Vincents Tagebuch

Ab Heute: Slowfoodmesse

von | 4. April 2024 | Allgemein

Das Gedöhns um die Sternegastronomie wirkt mir etwas überhitzt, trotzdem es ist wichtig, dass es mit dem Michelin eine Institution gibt, die sich um die absolute Hochküche kümmert. Jedem das seine, ich selbst bin von meiner Persönlichkeitsstruktur für ziselierte Feinheiten etwas zu rustikal gestrickt und nicht auf Tellertatoos und viereckige Wagyu-Steaks abonniert. Was das Essen anbetrifft, rückt Deutschland immer mehr zur Diktatur, die Veganer wollen die Herrschaft über die Vegetarier erringen. Die Fleischfraktion sucht nach schwerem Gerät, um die Vegetarier zu vernichten. Das Land der lutherischen Reformation kann es nicht lassen Andersdenkende oder andere Kulrturen zu missionieren. Selbst das Auswärtige Amt steht ausdauernd auf der Kanzel des Predigens um fremden Völkern die Welt zu erklären.

Zurück zum Guide Michelin, alles schön und recht, zu begrüßen sind auch die BiB-Restaurants. Ich orientiere mich auch gerne am SLOW FOOD Genussführer. Darin findet man solide Wirtschaften, die mit guten Produkten arbeiten. Letzten Dienstag war ich mit Eva in einem solch empfohlenen Gasthaus. Für dieses will ich keine Werbung machen, denn der Laden ist eh dauernd bummsvoll. Überhaupt und generell, man bekommt nur mit Mühe einen Tisch in Kneipen, wo es ausschließlich um Essen, Geselligkeit und nicht um Statussymbole geht.

Jedenfalls letzten Dienstag, eine Handwerker- und Arbeiterkneipe. Ein Gast kam durch die Türe, der hatte noch den Meterstab in der Hand. An einem anderen Tisch spielten einige gestandene Männer Karten.
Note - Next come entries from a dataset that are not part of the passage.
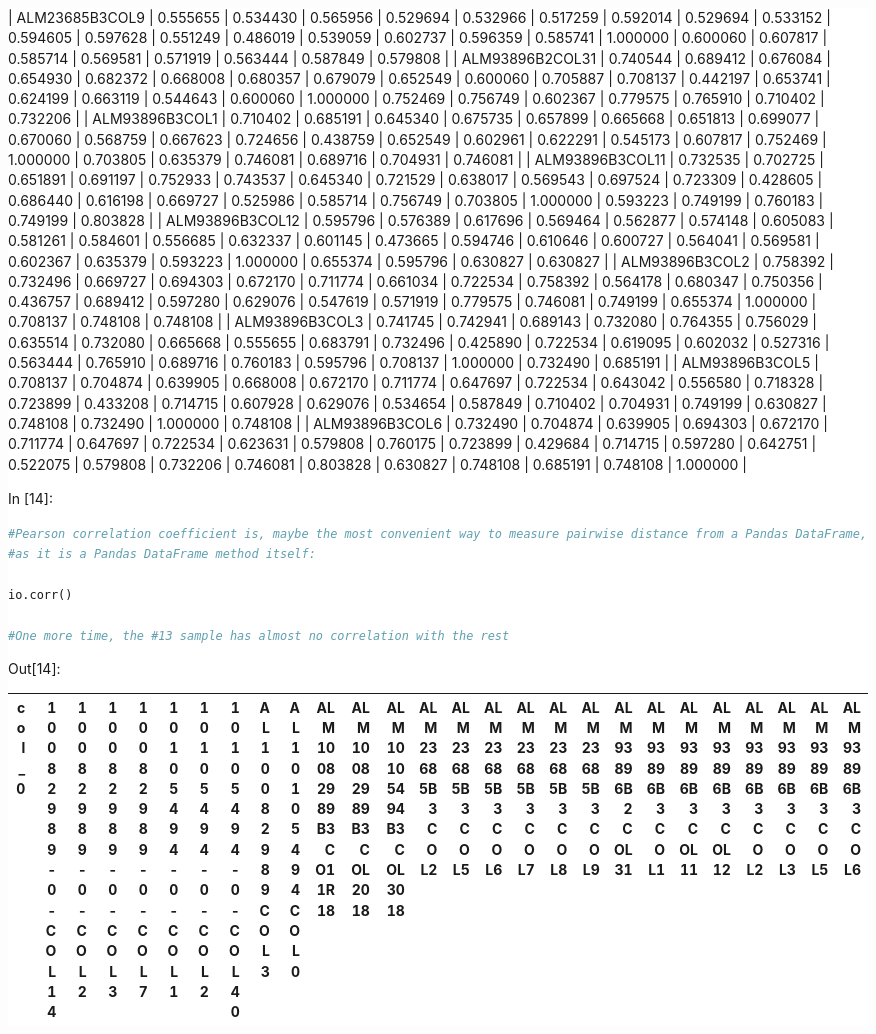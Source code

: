 |       ALM23685B3COL9 |         0.555655 |        0.534430 |        0.565956 |        0.529694 |        0.532966 |        0.517259 |         0.592014 |       0.529694 |       0.533152 |             0.594605 |             0.597628 |             0.551249 |       0.486019 |       0.539059 |       0.602737 |       0.596359 |       0.585741 |       1.000000 |        0.600060 |       0.607817 |        0.585714 |        0.569581 |       0.571919 |       0.563444 |       0.587849 |       0.579808 |
|      ALM93896B2COL31 |         0.740544 |        0.689412 |        0.676084 |        0.654930 |        0.682372 |        0.668008 |         0.680357 |       0.679079 |       0.652549 |             0.600060 |             0.705887 |             0.708137 |       0.442197 |       0.653741 |       0.624199 |       0.663119 |       0.544643 |       0.600060 |        1.000000 |       0.752469 |        0.756749 |        0.602367 |       0.779575 |       0.765910 |       0.710402 |       0.732206 |
|       ALM93896B3COL1 |         0.710402 |        0.685191 |        0.645340 |        0.675735 |        0.657899 |        0.665668 |         0.651813 |       0.699077 |       0.670060 |             0.568759 |             0.667623 |             0.724656 |       0.438759 |       0.652549 |       0.602961 |       0.622291 |       0.545173 |       0.607817 |        0.752469 |       1.000000 |        0.703805 |        0.635379 |       0.746081 |       0.689716 |       0.704931 |       0.746081 |
|      ALM93896B3COL11 |         0.732535 |        0.702725 |        0.651891 |        0.691197 |        0.752933 |        0.743537 |         0.645340 |       0.721529 |       0.638017 |             0.569543 |             0.697524 |             0.723309 |       0.428605 |       0.686440 |       0.616198 |       0.669727 |       0.525986 |       0.585714 |        0.756749 |       0.703805 |        1.000000 |        0.593223 |       0.749199 |       0.760183 |       0.749199 |       0.803828 |
|      ALM93896B3COL12 |         0.595796 |        0.576389 |        0.617696 |        0.569464 |        0.562877 |        0.574148 |         0.605083 |       0.581261 |       0.584601 |             0.556685 |             0.632337 |             0.601145 |       0.473665 |       0.594746 |       0.610646 |       0.600727 |       0.564041 |       0.569581 |        0.602367 |       0.635379 |        0.593223 |        1.000000 |       0.655374 |       0.595796 |       0.630827 |       0.630827 |
|       ALM93896B3COL2 |         0.758392 |        0.732496 |        0.669727 |        0.694303 |        0.672170 |        0.711774 |         0.661034 |       0.722534 |       0.758392 |             0.564178 |             0.680347 |             0.750356 |       0.436757 |       0.689412 |       0.597280 |       0.629076 |       0.547619 |       0.571919 |        0.779575 |       0.746081 |        0.749199 |        0.655374 |       1.000000 |       0.708137 |       0.748108 |       0.748108 |
|       ALM93896B3COL3 |         0.741745 |        0.742941 |        0.689143 |        0.732080 |        0.764355 |        0.756029 |         0.635514 |       0.732080 |       0.665668 |             0.555655 |             0.683791 |             0.732496 |       0.425890 |       0.722534 |       0.619095 |       0.602032 |       0.527316 |       0.563444 |        0.765910 |       0.689716 |        0.760183 |        0.595796 |       0.708137 |       1.000000 |       0.732490 |       0.685191 |
|       ALM93896B3COL5 |         0.708137 |        0.704874 |        0.639905 |        0.668008 |        0.672170 |        0.711774 |         0.647697 |       0.722534 |       0.643042 |             0.556580 |             0.718328 |             0.723899 |       0.433208 |       0.714715 |       0.607928 |       0.629076 |       0.534654 |       0.587849 |        0.710402 |       0.704931 |        0.749199 |        0.630827 |       0.748108 |       0.732490 |       1.000000 |       0.748108 |
|       ALM93896B3COL6 |         0.732490 |        0.704874 |        0.639905 |        0.694303 |        0.672170 |        0.711774 |         0.647697 |       0.722534 |       0.623631 |             0.579808 |             0.760175 |             0.723899 |       0.429684 |       0.714715 |       0.597280 |       0.642751 |       0.522075 |       0.579808 |        0.732206 |       0.746081 |        0.803828 |        0.630827 |       0.748108 |       0.685191 |       0.748108 |       1.000000 |

In [14]:

```python
#Pearson correlation coefficient is, maybe the most convenient way to measure pairwise distance from a Pandas DataFrame, 
#as it is a Pandas DataFrame method itself:

io.corr()

#One more time, the #13 sample has almost no correlation with the rest 
```

Out[14]:

|                col_0 | 10082989-0-COL14 | 10082989-0-COL2 | 10082989-0-COL3 | 10082989-0-COL7 | 10105494-0-COL1 | 10105494-0-COL2 | 10105494-0-COL40 | AL10082989COL3 | AL10105494COL0 | ALM10082989B3CO11R18 | ALM10082989B3COL2018 | ALM10105494B3COL3018 | ALM23685B3COL2 | ALM23685B3COL5 | ALM23685B3COL6 | ALM23685B3COL7 | ALM23685B3COL8 | ALM23685B3COL9 | ALM93896B2COL31 | ALM93896B3COL1 | ALM93896B3COL11 | ALM93896B3COL12 | ALM93896B3COL2 | ALM93896B3COL3 | ALM93896B3COL5 | ALM93896B3COL6 |
| -------------------: | ---------------: | --------------: | --------------: | --------------: | --------------: | --------------: | ---------------: | -------------: | -------------: | -------------------: | -------------------: | -------------------: | -------------: | -------------: | -------------: | -------------: | -------------: | -------------: | --------------: | -------------: | --------------: | --------------: | -------------: | -------------: | -------------: | -------------: |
Flaschenweine gab es nicht, aber einen Krug Verrenberger Lemberger zum Friedenspreis. Die Leberspätzlessuppe war prima. Der Rostbraten, kein argentinisches Rumsteak-Brikett, sondern eine großflächige Scheibe vom einheimischen Rind, abgehangen, optimal zart und frisch gebratene Zwiebeln oben drauf. Und das war der Knaller, handgeschabte Spätzle! 26 Euro empfand ich als zu billig. Evas Kalbsleber, korrekt rosa gebraten und dazu Bratkartoffeln auf weltmeisterliche Art. Nicht die schwäbischen angekokelten Brocken, sondern sehr fein geschnitten, so wie man im Badischen Brägele dazu sagt. Dessert von der Chefin eingelegte Zwetschgen mit Walnusseis. Der Koch: ihm ein ganz großes Kompliment!

Ich verrate es nicht wo sich dieser wunderbare Trog befindet, laden Sie sich den SLOW-FOOD Genussführer aufs Handy und es beginnt für Sie eine neue Gourmetzeit. Für den Eintritt in solche Lokale empfiehlt es sich die Nerzstola zuhause zu lassen und im Buschhemd aufzukreuzen.

Ob auf die Schnelle handgeschabt, oder durch die Spätzlespresse gedrückt, das ist ziemlich egal. Verammt sollen aber alle Wirte sein, die Tütenspätzle anbieten.